Digging to Find the Gold I had a conference call yesterday with a dealer and his used vehicle managers. It was the last day of a not-so-great month at their Cadillac store. We needed to do a quick assessment of their used vehicle inventory to determine where they might make adjustments to move more vehicles.
It didn’t take long to find the most telling clue. The market day’s supply for the dealer’s inventory-that is the average time it would take to sell his vehicles based on supply and demand-ran 110 days.
We drilled a bit deeper, eyeing vehicle segments. Their inventory allocation in luxury vehicles ran about 38 percent-higher than what the market’s supply and demand would suggest (5 percent) but not unsurprising for a Cadillac store.

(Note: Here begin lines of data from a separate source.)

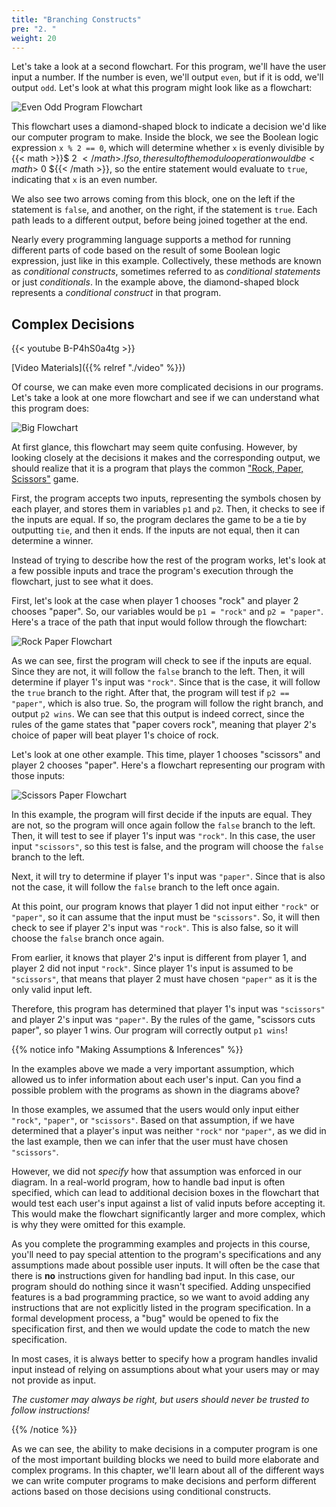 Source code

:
 ```yaml
---
title: "Branching Constructs"
pre: "2. "
weight: 20
---
```


Let's take a look at a second flowchart. For this program, we'll have the user input a number. If the number is even, we'll output `even`, but if it is odd, we'll output `odd`. Let's look at what this program might look like as a flowchart:

![Even Odd Program Flowchart](/images/04-cond/4.2.evenodd.png)

This flowchart uses a diamond-shaped block to indicate a decision we'd like our computer program to make. Inside the block, we see the Boolean logic expression `x % 2 == 0`, which will determine whether `x` is evenly divisible by {{< math >}}$ 2 ${{< /math >}}. If so, the result of the modulo operation would be {{< math >}}$ 0 ${{< /math >}}, so the entire statement would evaluate to `true`, indicating that `x` is an even number. 

We also see two arrows coming from this block, one on the left if the statement is `false`, and another, on the right, if the statement is `true`. Each path leads to a different output, before being joined together at the end. 

Nearly every programming language supports a method for running different parts of code based on the result of some Boolean logic expression, just like in this example. Collectively, these methods are known as _conditional constructs_, sometimes referred to as _conditional statements_ or just _conditionals_. In the example above, the diamond-shaped block represents a _conditional construct_ in that program. 

## Complex Decisions

{{< youtube B-P4hS0a4tg  >}}

[Video Materials]({{% relref "./video" %}})

Of course, we can make even more complicated decisions in our programs. Let's take a look at one more flowchart and see if we can understand what this program does:

![Big Flowchart](/images/04-cond/4.2.big.png)

At first glance, this flowchart may seem quite confusing. However, by looking closely at the decisions it makes and the corresponding output, we should realize that it is a program that plays the common ["Rock, Paper, Scissors"](https://en.wikipedia.org/wiki/Rock%E2%80%93paper%E2%80%93scissors) game. 

First, the program accepts two inputs, representing the symbols chosen by each player, and stores them in variables `p1` and `p2`. Then, it checks to see if the inputs are equal. If so, the program declares the game to be a tie by outputting `tie`, and then it ends. If the inputs are not equal, then it can determine a winner.

Instead of trying to describe how the rest of the program works, let's look at a few possible inputs and trace the program's execution through the flowchart, just to see what it does. 

First, let's look at the case when player 1 chooses "rock" and player 2 chooses "paper". So, our variables would be `p1 = "rock"` and `p2 = "paper"`. Here's a trace of the path that input would follow through the flowchart:

![Rock Paper Flowchart](/images/04-cond/4.2.bigrockpaper.png)

As we can see, first the program will check to see if the inputs are equal. Since they are not, it will follow the `false` branch to the left. Then, it will determine if player 1's input was `"rock"`. Since that is the case, it will follow the `true` branch to the right. After that, the program will test if `p2 == "paper"`, which is also true. So, the program will follow the right branch, and output `p2 wins`. We can see that this output is indeed correct, since the rules of the game states that "paper covers rock", meaning that player 2's choice of paper will beat player 1's choice of rock.  

Let's look at one other example. This time, player 1 chooses "scissors" and player 2 chooses "paper". Here's a flowchart representing our program with those inputs:

![Scissors Paper Flowchart](/images/04-cond/4.2.bigscissorspaper.png)

In this example, the program will first decide if the inputs are equal. They are not, so the program will once again follow the `false` branch to the left. Then, it will test to see if player 1's input was `"rock"`. In this case, the user input `"scissors"`, so this test is false, and the program will choose the `false` branch to the left. 

Next, it will try to determine if player 1's input was `"paper"`. Since that is also not the case, it will follow the `false` branch to the left once again. 

At this point, our program knows that player 1 did not input either `"rock"` or `"paper"`, so it can assume that the input must be `"scissors"`. So, it will then check to see if player 2's input was `"rock"`. This is also false, so it will choose the `false` branch once again. 

From earlier, it knows that player 2's input is different from player 1, and player 2 did not input `"rock"`. Since player 1's input is assumed to be `"scissors"`, that means that player 2 must have chosen `"paper"` as it is the only valid input left. 

Therefore, this program has determined that player 1's input was `"scissors"` and player 2's input was `"paper"`. By the rules of the game, "scissors cuts paper", so player 1 wins. Our program will correctly output `p1 wins`!

{{% notice info "Making Assumptions & Inferences" %}}

In the examples above we made a very important assumption, which allowed us to infer information about each user's input. Can you find a possible problem with the programs as shown in the diagrams above?

In those examples, we assumed that the users would only input either `"rock"`, `"paper"`, or `"scissors"`. Based on that assumption, if we have determined that a player's input was neither `"rock"` nor `"paper"`, as we did in the last example, then we can infer that the user must have chosen `"scissors"`. 

However, we did not _specify_ how that assumption was enforced in our diagram. In a real-world program, how to handle bad input is often specified, which can lead to additional decision boxes in the flowchart that would test each user's input against a list of valid inputs before accepting it. This would make the flowchart significantly larger and more complex, which is why they were omitted for this example. 

As you complete the programming examples and projects in this course, you'll need to pay special attention to the program's specifications and any assumptions made about possible user inputs. It will often be the case that there is **no** instructions given for handling bad input.  In this case, our program should do nothing since it wasn't specified.  Adding unspecified features is a bad programming practice, so we want to avoid adding any instructions that are not explicitly listed in the program specification. In a formal development process, a "bug" would be opened to fix the specification first, and then we would update the code to match the new specification.

In most cases, it is always better to specify how a program handles invalid input instead of relying on assumptions about what your users may or may not provide as input.

_The customer may always be right, but users should never be trusted to follow instructions!_

{{% /notice %}}

As we can see, the ability to make decisions in a computer program is one of the most important building blocks we need to build more elaborate and complex programs. In this chapter, we'll learn about all of the different ways we can write computer programs to make decisions and perform different actions based on those decisions using conditional constructs.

We then evaluated the intermediate vehicle segment. They’d allocated 11 percent of their inventory to this bucket, while the market suggested 26 percent might be a better figure.
A-ha! I thought. Let’s drill down even further.
Sure enough, we found the “opportunity hole.” The vAuto system showed that the market would support a 28 percent allocation of intermediate vehicles with retail prices ranging from $15,000 to $20,000.
With a little more research on vAuto, we identified the vehicles with shorter market day’s supplies that would be a better fit for the dealer’s inventory and market. These included Buick Lacrosse, Nissan Maxima, Subaru Legacy, Ford Crown Victoria and Chrysler 300. In each case, the market day’s supply for these vehicles ranged between 20 and 35.
I asked the group if they’d have considered stocking these vehicles and, while some made sense, others were outliers they hadn’t considered. I then asked, given market day’s supply metrics and their desire to move more metal, if these vehicles made sense to stock. “We’d take them all day long,” the dealer said.
The lesson? The store’s market day’s supply directly reflected the store’s Cadillac franchise. Seventy percent of its used vehicle inventory consisted of in-brand vehicles-an allocation that flowed from an ingrained bias toward stocking them that the market simply wouldn’t support.
In wrapping up, I noted that finding the “opportunity hole” requires the kind of deeper digging and investigation into vehicle opportunities we’d conducted on the call and the willingness to stock vehicles that may shift the “brand identity” of your used vehicle operations.
I also noted that this type of “homework” likely fell below the pay grade of the dealer and his top managers. They needed an inventory specialist.
“We know, Dale. We’re hiring one now,” the dealer replied. I can’t wait to share the results the store will start generating in the coming weeks and months.